According to the Client’s complaint, Dr. P received negative results for Client’s yeast culture on Aug. 20, but did not notify her of the development. Several days later, he allegedly received negative Pap test results, but engaged in no follow-up other than to send a letter advising her to return within six months for additional smear testing. Client claimed that in March 2008, she returned to the practice with complaints of continued symptoms associated with the lesion on her right vulva. A colleague of Dr. P’s performed a biopsy, after noting that the lesion was consistent with malignancy. The pathology report was inconclusive, but did not rule out cancer. Client was referred to a gynecologic oncologist. After further testing, Client was diagnosed with keratinizing squamous cell carcinoma.
According to Client, Dr. P contacted her after she was diagnosed, and offered his assistance in treating her cancer. Subsequently, Client and her adult daughter went to the practice’s offices to pick up pain medication for which Dr. P had agreed to provide a prescription, and Dr. P allegedly told the daughter that he thought the lesion area had been the result of a yeast infection.
With respect to Dr. P’s allegedly negligent decision not to perform a biopsy at the underlying visit, defense counsel argued that Client had been in such a high amount of pain that Dr. P could not perform a biopsy. (Plaintiff’s counsel responded that Dr. P could have used an anesthetic if there was a pain issue, and that the notes reflected that Client’s speculum exam had been done without anesthetic.)
In response to the allegation of failure to properly follow-up, Dr.
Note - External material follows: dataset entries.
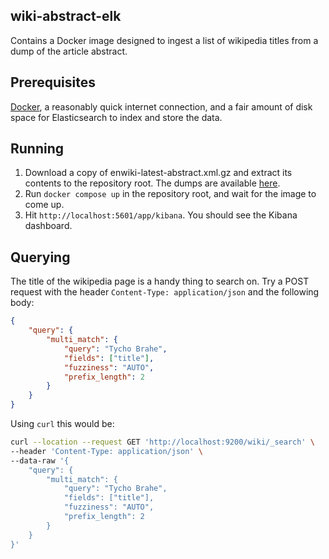 ## wiki-abstract-elk

Contains a Docker image designed to ingest a list of wikipedia titles from a dump of the article abstract.

## Prerequisites

[Docker](https://www.docker.com/), a reasonably quick internet connection, and a fair amount of disk space for Elasticsearch to index and store the data.

## Running

1. Download a copy of enwiki-latest-abstract.xml.gz and extract its contents to the repository root. The dumps are available [here](https://dumps.wikimedia.org/enwiki/latest/).
2. Run `docker compose up` in the repository root, and wait for the image to come up.
3. Hit `http://localhost:5601/app/kibana`. You should see the Kibana dashboard.

## Querying

The title of the wikipedia page is a handy thing to search on. Try a POST request with the header `Content-Type: application/json` and the following body:

```json
{
    "query": {
        "multi_match": {
            "query": "Tycho Brahe",
            "fields": ["title"],
            "fuzziness": "AUTO",
            "prefix_length": 2
        }
    }
}
```

Using `curl` this would be:

```bash
curl --location --request GET 'http://localhost:9200/wiki/_search' \
--header 'Content-Type: application/json' \
--data-raw '{
    "query": {
        "multi_match": {
            "query": "Tycho Brahe",
            "fields": ["title"],
            "fuzziness": "AUTO",
            "prefix_length": 2
        }
    }
}'
```
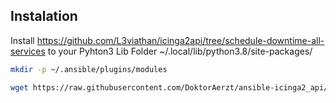 ## Instalation

Install https://github.com/L3viathan/icinga2api/tree/schedule-downtime-all-services to your Pyhton3 Lib Folder ~/.local/lib/python3.8/site-packages/


``` bash
mkdir -p ~/.ansible/plugins/modules

wget https://raw.githubusercontent.com/DoktorAerzt/ansible-icinga2_api/main/library/host_downtime.py -O ~/.ansible/plugins/modules/host_downtime.py
```
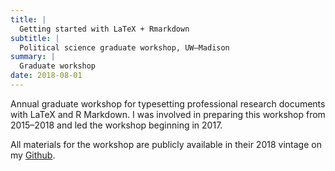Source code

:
 ```yaml
---
title: |
  Getting started with LaTeX + Rmarkdown
subtitle: |
  Political science graduate workshop, UW–Madison
summary: |
  Graduate workshop
date: 2018-08-01
---
```



Annual graduate workshop for typesetting professional research documents with LaTeX and R Markdown.
I was involved in preparing this workshop from 2015–2018 and led the workshop beginning in 2017. 

All materials for the workshop are publicly available in their 2018 vintage on my [Github](https://github.com/mikedecr/latex-workshop-2018).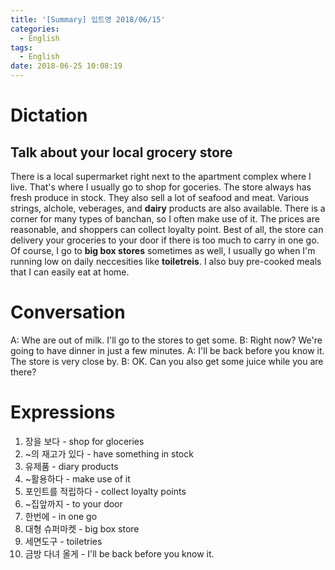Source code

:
 ```yaml
---
title: '[Summary] 입트영 2018/06/15'
categories:
  - English
tags:
  - English
date: 2018-06-25 10:08:19
---
```


# Dictation
## Talk about your local grocery store

There is a local supermarket right next to the apartment complex where I live. That's where I usually go to shop for goceries. The store always has fresh produce in stock. They also sell a lot of seafood and meat. Various strings, alchole, veberages, and **dairy** products are also available. There is a corner for many types of banchan, so I often make use of it. The prices are reasonable, and shoppers can collect loyalty point. Best of all, the store can delivery your groceries to your door if there is too much to carry in one go. Of course, I go to **big box stores** sometimes as well, I usually go when I'm running low on daily neccesities like **toiletreis**. I also buy pre-cooked meals that I can easily eat at home.

# Conversation
A: Whe are out of milk. I'll go to the stores to get some.
B: Right now? We're going to have dinner in just a few minutes.
A: I'll be back before you know it. The store is very close by.
B: OK. Can you also get some juice while you are there?


# Expressions
1. 장을 보다 - shop for gloceries
2. ~의 재고가 있다 - have something in stock
3. 유제품 - diary products
4. ~활용하다 - make use of it
5. 포인트를 적립하다 - collect loyalty points
6. ~집앞까지 - to your door
7. 한번에 - in one go
8. 대형 슈퍼마켓 - big box store
9. 세면도구 - toiletries
10. 금방 다녀 올게 - I'll be back before you know it.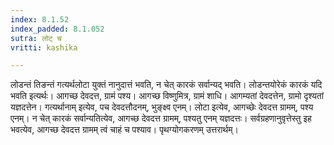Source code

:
 ```yaml
---
index: 8.1.52
index_padded: 8.1.052
sutra: लोट् च
vritti: kashika

---
```

लोडन्तं तिङन्तं गत्यर्थलोटा युक्तं नानुदात्तं भवति, न चेत् कारकं सर्वान्यद् भवति। लोडन्तयोरेकं कारकं यदि भवति इत्यर्थः। आगच्छ देवदत्त, ग्रामं पश्य। आगच्छ विष्णुमित्र, ग्रामं शाधि। आगम्यतां देवदत्तेन, ग्रामो दृश्यतां यज्ञदत्तेन। गत्यर्थानाम् इत्येव, पच देवदत्तौदनम्, भुङ्क्ष्व एनम्। लोटा इत्येव, आगच्छेः देवदत्त ग्रामम्, पश्य एनम्। न चेत् कारकं सर्वान्यतित्येव, आगच्छ देवदत्त ग्रामम्, पश्यतु एनम् यज्ञदत्तः। सर्वग्रहणानुवृत्तेस्तु इह भवत्येव, आगच्छ देवदत्त ग्रामम् त्वं चाहं च पश्याव। पृथग्योगकरणम् उत्तरार्थम्।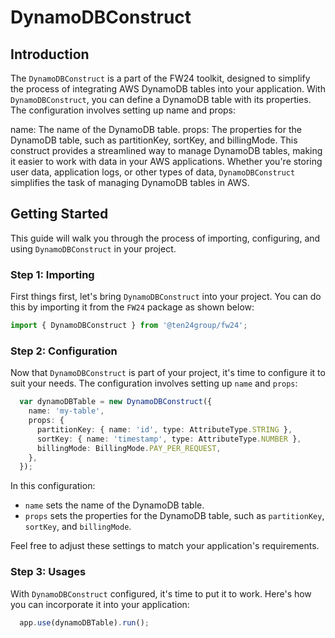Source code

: 
# DynamoDBConstruct

## Introduction

The `DynamoDBConstruct` is a part of the FW24 toolkit, designed to simplify the process of integrating AWS DynamoDB tables into your application. With `DynamoDBConstruct`, you can define a DynamoDB table with its properties. The configuration involves setting up name and props:

name: The name of the DynamoDB table.
props: The properties for the DynamoDB table, such as partitionKey, sortKey, and billingMode.
This construct provides a streamlined way to manage DynamoDB tables, making it easier to work with data in your AWS applications. Whether you're storing user data, application logs, or other types of data, `DynamoDBConstruct` simplifies the task of managing DynamoDB tables in AWS.

## Getting Started

This guide will walk you through the process of importing, configuring, and using `DynamoDBConstruct` in your project.

### Step 1: Importing

First things first, let's bring `DynamoDBConstruct` into your project. You can do this by importing it from the `FW24` package as shown below:

```ts
import { DynamoDBConstruct } from '@ten24group/fw24';
```

### Step 2: Configuration

Now that `DynamoDBConstruct` is part of your project, it's time to configure it to suit your needs. The configuration involves setting up `name` and `props`:

```ts
  var dynamoDBTable = new DynamoDBConstruct({
    name: 'my-table',
    props: {
      partitionKey: { name: 'id', type: AttributeType.STRING },
      sortKey: { name: 'timestamp', type: AttributeType.NUMBER },
      billingMode: BillingMode.PAY_PER_REQUEST,
    },
  });
```

In this configuration:

- `name` sets the name of the DynamoDB table.
- `props` sets the properties for the DynamoDB table, such as `partitionKey`, `sortKey`, and `billingMode`.

Feel free to adjust these settings to match your application's requirements.

### Step 3: Usages

With `DynamoDBConstruct` configured, it's time to put it to work. Here's how you can incorporate it into your application:

```ts
  app.use(dynamoDBTable).run();
```
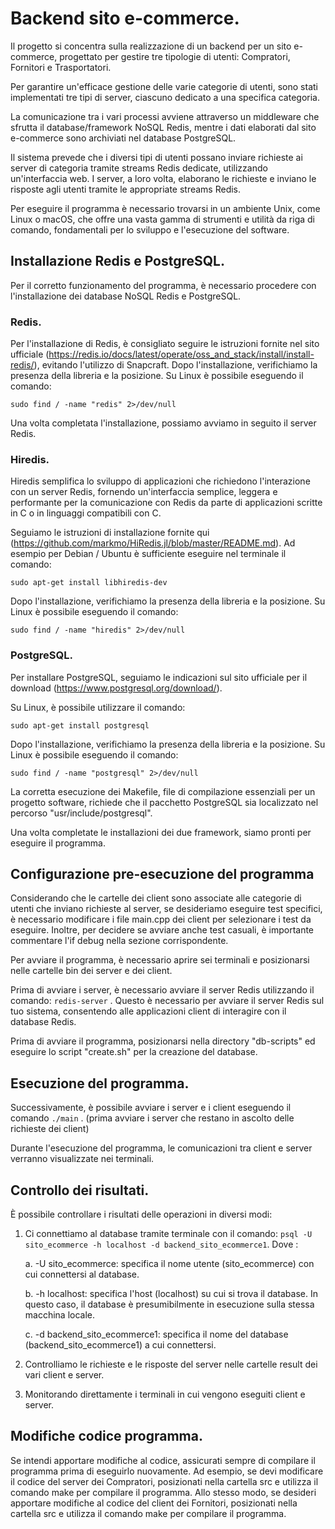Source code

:# Backend sito e-commerce.
Il progetto si concentra sulla realizzazione di un backend per un sito e-commerce, progettato per gestire tre tipologie di utenti: Compratori, Fornitori e Trasportatori. 

Per garantire un'efficace gestione delle varie categorie di utenti, sono stati implementati tre tipi di server, ciascuno dedicato a una specifica categoria.

La comunicazione tra i vari processi avviene attraverso un middleware che sfrutta il database/framework NoSQL Redis, mentre i dati elaborati dal sito e-commerce sono archiviati nel database PostgreSQL.

Il sistema prevede che i diversi tipi di utenti possano inviare richieste ai server di categoria tramite streams Redis dedicate, utilizzando un'interfaccia web. I server, a loro volta, elaborano le richieste e inviano le risposte agli utenti tramite le appropriate streams Redis.

Per eseguire il programma è necessario trovarsi in un ambiente Unix, come Linux o macOS, che offre una vasta gamma di strumenti e utilità da riga di comando, fondamentali per lo sviluppo e l'esecuzione del software.


## Installazione Redis e PostgreSQL.
Per il corretto funzionamento del programma, è necessario procedere con l'installazione dei database NoSQL Redis e PostgreSQL.

### Redis.
Per l'installazione di Redis, è consigliato seguire le istruzioni fornite nel sito ufficiale (https://redis.io/docs/latest/operate/oss_and_stack/install/install-redis/), evitando l'utilizzo di Snapcraft. Dopo l'installazione, verifichiamo la presenza della libreria e la posizione.
Su Linux è possibile eseguendo il comando:
```
sudo find / -name "redis" 2>/dev/null
```
Una volta completata l'installazione, possiamo avviamo in seguito il server Redis.


### Hiredis.
Hiredis semplifica lo sviluppo di applicazioni che richiedono l'interazione con un server Redis, fornendo un'interfaccia semplice, leggera e performante per la comunicazione con Redis da parte di applicazioni scritte in C o in linguaggi compatibili con C.

Seguiamo le istruzioni di installazione fornite qui (https://github.com/markmo/HiRedis.jl/blob/master/README.md). Ad esempio per Debian / Ubuntu è sufficiente eseguire nel terminale il comando:
```
sudo apt-get install libhiredis-dev
```

Dopo l'installazione, verifichiamo la presenza della libreria e la posizione.
Su Linux è possibile eseguendo il comando:
```
sudo find / -name "hiredis" 2>/dev/null
```

### PostgreSQL.
Per installare PostgreSQL, seguiamo le indicazioni sul sito ufficiale per il download (https://www.postgresql.org/download/). 

Su Linux, è possibile utilizzare il comando:
```
sudo apt-get install postgresql
```

Dopo l'installazione, verifichiamo la presenza della libreria e la posizione.
Su Linux è possibile eseguendo il comando:
```
sudo find / -name "postgresql" 2>/dev/null
```

La corretta esecuzione dei Makefile, file di compilazione essenziali per un progetto software, richiede che il pacchetto PostgreSQL sia localizzato nel percorso "usr/include/postgresql". 


Una volta completate le installazioni dei due framework, siamo pronti per eseguire il programma.



## Configurazione pre-esecuzione del programma
Considerando che le cartelle dei client sono associate alle categorie di utenti che inviano richieste al server, se desideriamo eseguire test specifici, è necessario modificare i file main.cpp dei client per selezionare i test da eseguire. Inoltre, per decidere se avviare anche test casuali, è importante commentare l'if debug nella sezione corrispondente.

Per avviare il programma, è necessario aprire sei terminali e posizionarsi nelle cartelle bin dei server e dei client.

Prima di avviare i server, è necessario avviare il server Redis utilizzando il comando: ``` redis-server ```  . Questo è necessario per avviare il server Redis sul tuo sistema, consentendo alle applicazioni client di interagire con il database Redis.

Prima di avviare il programma, posizionarsi nella directory "db-scripts" ed eseguire lo script "create.sh" per la creazione del database.


## Esecuzione del programma.
Successivamente, è possibile avviare i server e i client eseguendo il comando ``` ./main ``` . (prima avviare i server che restano in ascolto delle richieste dei client)

Durante l'esecuzione del programma, le comunicazioni tra client e server verranno visualizzate nei terminali. 


## Controllo dei risultati.
È possibile controllare i risultati delle operazioni in diversi modi: 

1. Ci connettiamo al database tramite terminale con il comando: ```psql -U sito_ecommerce -h localhost -d backend_sito_ecommerce1```. Dove :

    a. -U sito_ecommerce: specifica il nome utente (sito_ecommerce) con cui connettersi al database.

    b. -h localhost: specifica l'host (localhost) su cui si trova il database. In questo caso, il database è presumibilmente in esecuzione sulla stessa macchina locale.
  
    c. -d backend_sito_ecommerce1: specifica il nome del database (backend_sito_ecommerce1) a cui connettersi.

3. Controlliamo le richieste e le risposte del server nelle cartelle result dei vari client e server.

4. Monitorando direttamente i terminali in cui vengono eseguiti client e server.


## Modifiche codice programma.
Se intendi apportare modifiche al codice, assicurati sempre di compilare il programma prima di eseguirlo nuovamente. Ad esempio, se devi modificare il codice del server dei Compratori, posizionati nella cartella src e utilizza il comando make per compilare il programma. Allo stesso modo, se desideri apportare modifiche al codice del client dei Fornitori, posizionati nella cartella src e utilizza il comando make per compilare il programma.
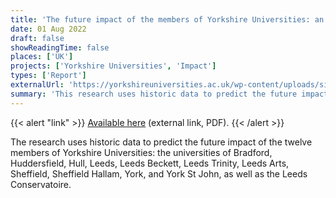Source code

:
 ```yaml
---
title: 'The future impact of the members of Yorkshire Universities: an assessment'
date: 01 Aug 2022
draft: false
showReadingTime: false
places: ['UK']
projects: ['Yorkshire Universities', 'Impact']
types: ['Report']
externalUrl: 'https://yorkshireuniversities.ac.uk/wp-content/uploads/sites/15/2022/07/YU-Members-Future-Impact-Assessment-with-methodological-note.pdf'
summary: 'This research uses historic data to predict the future impact of the twelve members of Yorkshire Universities: the universities of Bradford, Huddersfield, Hull, Leeds, Leeds Beckett, Leeds Trinity, Leeds Arts, Sheffield, Sheffield Hallam, York, and York St John, as well as the Leeds Conservatoire.'
---
```


{{< alert "link" >}}
[Available here](https://yorkshireuniversities.ac.uk/wp-content/uploads/sites/15/2022/07/YU-Members-Future-Impact-Assessment-with-methodological-note.pdf) (external link, PDF).
{{< /alert >}}

The research uses historic data to predict the future impact of the twelve members of Yorkshire Universities: the universities of Bradford, Huddersfield, Hull, Leeds, Leeds Beckett, Leeds Trinity, Leeds Arts, Sheffield, Sheffield Hallam, York, and York St John, as well as the Leeds Conservatoire.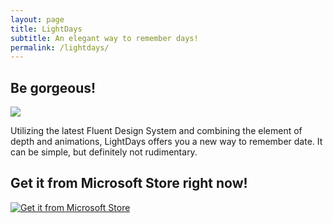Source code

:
 ```yaml
---
layout: page
title: LightDays
subtitle: An elegant way to remember days!
permalink: /lightdays/
---
```

## Be gorgeous!
![](https://rawgit.com/totoroyyb/totoroyyb.github.io/master/pic/lightdays/1.jpg)

Utilizing the latest Fluent Design System and combining the element of depth and animations, LightDays offers you a new way to remember date. It can be simple, but definitely not rudimentary.

## Get it from Microsoft Store right now!
[![Get it from Microsoft Store](https://assets.windowsphone.com/85864462-9c82-451e-9355-a3d5f874397a/English_get-it-from-MS_InvariantCulture_Default.png)](https://www.microsoft.com/store/apps/9PDG5JKBNPP3)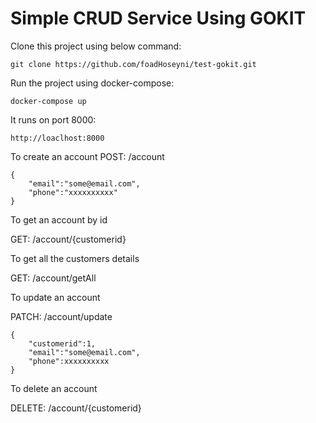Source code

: # Simple CRUD Service Using GOKIT

Clone this project using below command:
```shell
git clone https://github.com/foadHoseyni/test-gokit.git
```
Run the project using docker-compose:
```shell
docker-compose up
```
It runs on port 8000:
```shell
http://loaclhost:8000
```

To create an account 
POST:  /account

	{
		"email":"some@email.com",
		"phone":"xxxxxxxxxx"
	}

To get an account by id

GET:	/account/{customerid}

To get all the customers details

GET: /account/getAll

To update an account

PATCH:	/account/update

	{
		"customerid":1,
		"email":"some@email.com",
		"phone":xxxxxxxxxx
	}

To delete an account

DELETE: /account/{customerid}
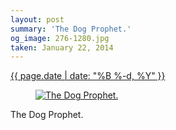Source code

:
 ```yaml
---
layout: post
summary: 'The Dog Prophet.'
og_image: 276-1280.jpg
taken: January 22, 2014
---
```


<div class="post">
 <time>
  <a href="/276">
   {{ page.date | date: "%B %-d, %Y" }}
  </a>
 </time>
 <a href="/276">
  <figure data-taken="1/22/2014">
   <img alt="The Dog Prophet." sizes="(min-width: 700px) 50vw, calc(100vw - 2rem)" src="{{ site.assets_url }}/276-640.jpg" srcset="{{ site.assets_url }}/276-1280.jpg 1280w, {{ site.assets_url }}/276-960.jpg 960w, {{ site.assets_url }}/276-640.jpg 640w, {{ site.assets_url }}/276-320.jpg 320w"/>
  </figure>
 </a>
 <span>
  The Dog Prophet.
 </span>
</div>

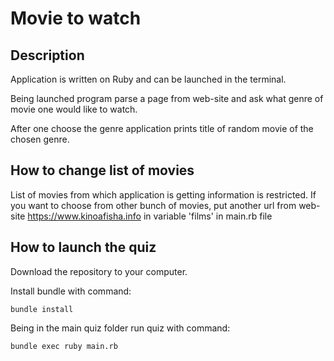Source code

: # Movie to watch
## Description

Application is written on Ruby and can be launched in the terminal.

Being launched program parse a page from web-site and ask what genre of movie one would like to watch. 

After one choose the genre application prints title of random movie of the chosen genre.


## How to change list of movies

List of movies from which application is getting information is restricted. If you want to choose from other bunch of movies, put another url from web-site https://www.kinoafisha.info in variable 'films' in main.rb file


## How to launch the quiz
Download the repository to your computer.

Install bundle with command:

```
bundle install
```
Being in the main quiz folder run quiz with command:
```
bundle exec ruby main.rb
```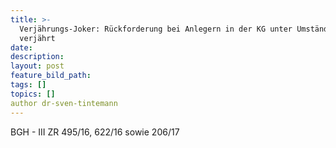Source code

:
 ```yaml
---
title: >-
  Verjährungs-Joker: Rückforderung bei Anlegern in der KG unter Umständen
  verjährt
date:
description:
layout: post
feature_bild_path:
tags: []
topics: []
author dr-sven-tintemann
---
```


BGH - III ZR 495/16, 622/16 sowie 206/17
P. stated that he had actually asked Client to schedule an appointment to take place within a month of the Aug. 15 visit, but that she failed to comply with this instruction. (Plaintiff’s counsel counter-argued that there had been no reference to this instruction in Dr. P’s notes, and that Client’s name apparently had not been entered into the practice’s automated call-back system following the Aug. 15 visit.)
scar and/or disfigurement; vaginal injury; sexual dysfunction; metastatic cancer; radiation therapy; reconstructive surgery
Client claimed that after being diagnosed with cancer, she struggled to secure adequate healthcare coverage, with insurance ultimately being supplied by the federal government. She underwent a radical vulvectomy in June 2008, and argued that the operation left her with significant, permanent disfigurement to her vaginal area. She underwent radiation therapy in the fall of 2008, receiving 28 treatments to the bilateral vulva walls and bilateral inguinal areas. Those treatments allegedly involved secondary symptoms including irritated skin in and around the groin, irregular bowel movements, urinary problems, vaginal discharge and sexual inactivity. Client contended that developing cancer — and undergoing invasive procedures — in such a sensitive part of her body had caused intense psychological trauma, in addition to physical pain; she stated that the break-up of a longstanding relationship she had been in at the time she was diagnosed was attributable, in part, to her illness.
Plaintiff’s counsel argued that Dr. P’s negligent diagnosis had allowed Client’s cancer to spread to her lymph nodes, causing her staging to go from the second to the third stage. It was alleged that a more timely diagnosis would have prevented the necessity of treatments such as radical vulvectomy and radiation therapy.
The defense reasoned that there was no definitive medical proof that an earlier diagnosis would have made a difference with respect to either the treatment Client later received, or her ultimate prognosis.
The day on which jury selection was to commence, the parties negotiated a settlement agreement that will see Client receive $1.2 million from malpractice insurance policies with $2.3 million in combined coverage.